**EXERCISE DETAILS:**
Could you restate every entry word for word, minus the pictures?

**SUPPLIED RECORDS:**
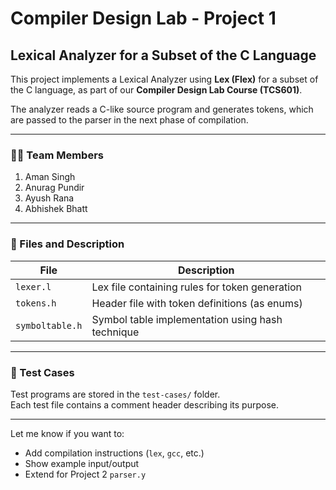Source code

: # Compiler Design Lab - Project 1

## Lexical Analyzer for a Subset of the C Language

This project implements a Lexical Analyzer using **Lex (Flex)** for a subset of the C language, as part of our **Compiler Design Lab Course (TCS601)**.

The analyzer reads a C-like source program and generates tokens, which are passed to the parser in the next phase of compilation.

---

### 🧑‍💻 Team Members

1. Aman Singh  
2. Anurag Pundir  
3. Ayush Rana  
4. Abhishek Bhatt  


---

### 📂 Files and Description

| File             | Description                                         |
|------------------|-----------------------------------------------------|
| `lexer.l`        | Lex file containing rules for token generation      |
| `tokens.h`       | Header file with token definitions (as enums)       |
| `symboltable.h`  | Symbol table implementation using hash technique    |

---

### 📁 Test Cases

Test programs are stored in the `test-cases/` folder.  
Each test file contains a comment header describing its purpose.

---

Let me know if you want to:
- Add compilation instructions (`lex`, `gcc`, etc.)
- Show example input/output
- Extend for Project 2 `parser.y`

**TASK RESPONSE:**
Source code

: # Compiler Design Lab - Project 1

## Lexical Analyzer for a Subset of the C Language

This project implements a Lexical Analyzer using **Lex (Flex)** for a subset of the C language, as part of our **Compiler Design Lab Course (TCS601)**.

The analyzer reads a C-like source program and generates tokens, which are passed to the parser in the next phase of compilation.

---

### 🧑‍💻 Team Members

1. Aman Singh  
2. Anurag Pundir  
3. Ayush Rana  
4. Abhishek Bhatt  


---

### 📂 Files and Description

| File             | Description                                         |
|------------------|-----------------------------------------------------|
| `lexer.l`        | Lex file containing rules for token generation      |
| `tokens.h`       | Header file with token definitions (as enums)       |
| `symboltable.h`  | Symbol table implementation using hash technique    |

---

### 📁 Test Cases

Test programs are stored in the `test-cases/` folder.  
Each test file contains a comment header describing its purpose.

---

Let me know if you want to:
- Add compilation instructions (`lex`, `gcc`, etc.)
- Show example input/output
- Extend for Project 2 `parser.y`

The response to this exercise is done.